The S&P 500 was trading at its highest level in more than three months on Thursday, extending a rally from the previous session as fresh evidence of cooling inflation further cemented hopes of a smaller rise in interest rates.

Growth and technology stocks rebounded after data showed U.S. producer prices unexpectedly fell in July bolstering the chance of a 50-basis point hike by the Federal Reserve in September instead of 75 basis points.

Meanwhile, the number of Americans filing new claims for unemployment benefits rose for the second straight week, indicating further softening in the labor market despite tight conditions.

The indexes had sharply rallied on Wednesday following a softer-than-expected rise in consumer prices. The gains came even as policymakers left no doubt they will tighten monetary policy until price pressures are fully broken.

"Rates still have to move higher even though in the very short run the market is reacting positively... Inflation is a bit more moderate, but inflation has not disappeared as a problem as yet," said Chuck Lieberman, chief investment officer at Advisors Capital Management.

Traders are now pricing in a more than 67.5% chance that the Fed will hike interest rate by 50 basis points.

Ten of the 11 major S&P 500 indexes advanced, with financials and communication services adding more than 1%, while energy stocks tracked gains in crude prices.

The Nasdaq was more than 20% above its June low, but still short of its peak in November to confirm a new bull market.

Despite its recent rebound, the tech-heavy index is down 17% so far this year as fears of an aggressive monetary policy sapped appetite for equities, particularly high-growth stocks.

The U.S. central bank has raised its policy rate by 225 basis points since March as it battles to cool demand without sparking a sharp rise in layoffs.

At 9:44 a.m. ET, the Dow Jones Industrial Average was up 224.28 points, or 0.67%, at 33,533.79, the S&P 500 was up 28.19 points, or 0.67%, at 4,238.43, and the Nasdaq Composite was up 91.93 points, or 0.72%, at 12,946.74.

Banks looked set to extend their climb, with Bank of America up 2.0%.

"People are projecting that there will be much more lending going forward if the economy does fine and inflation will decline," said Hugh Anderson, managing director at Hightower Advisors.

High-growth stocks such as Apple Inc and Inc, whose valuations are vulnerable to rising bond yields, advanced as U.S. Treasury yields continued to pull back.

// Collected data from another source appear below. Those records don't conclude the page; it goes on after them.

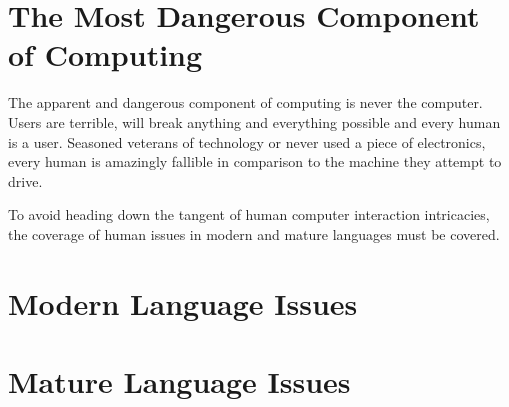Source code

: \documentclass[
    a4paper,
    12pt,
    headings=normal
]{scrreprt}
\begin{document}
    \newpage

    \section{The Most Dangerous Component of Computing}
    The apparent and dangerous component of computing is never the computer. Users are terrible,
    will break anything and everything possible and every human is a user. Seasoned veterans of
    technology or never used a piece of electronics, every human is amazingly fallible in comparison 
    to the machine they attempt to drive.

    To avoid heading down the tangent of human computer interaction intricacies, the coverage of
    human issues in modern and mature languages must be covered.

    \newpage

    \section{Modern Language Issues}

    \newpage
    \section{Mature Language Issues}

    \newpage
    \printbibliography

    
\end{document}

In earnings-driven news, Walt Disney jumped 8.9% as the media giant edged past rival Netflix Inc with 221 million streaming customers and announced it will increase prices for customers who want to watch Disney+ or Hulu without commercials.

Advancing issues outnumbered decliners by a 4.89-to-1 ratio on the NYSE and by a 3.01-to-1 ratio on the Nasdaq.

The S&P index recorded four new 52-week highs and 29 new lows, while the Nasdaq recorded 39 new highs and eight new lows.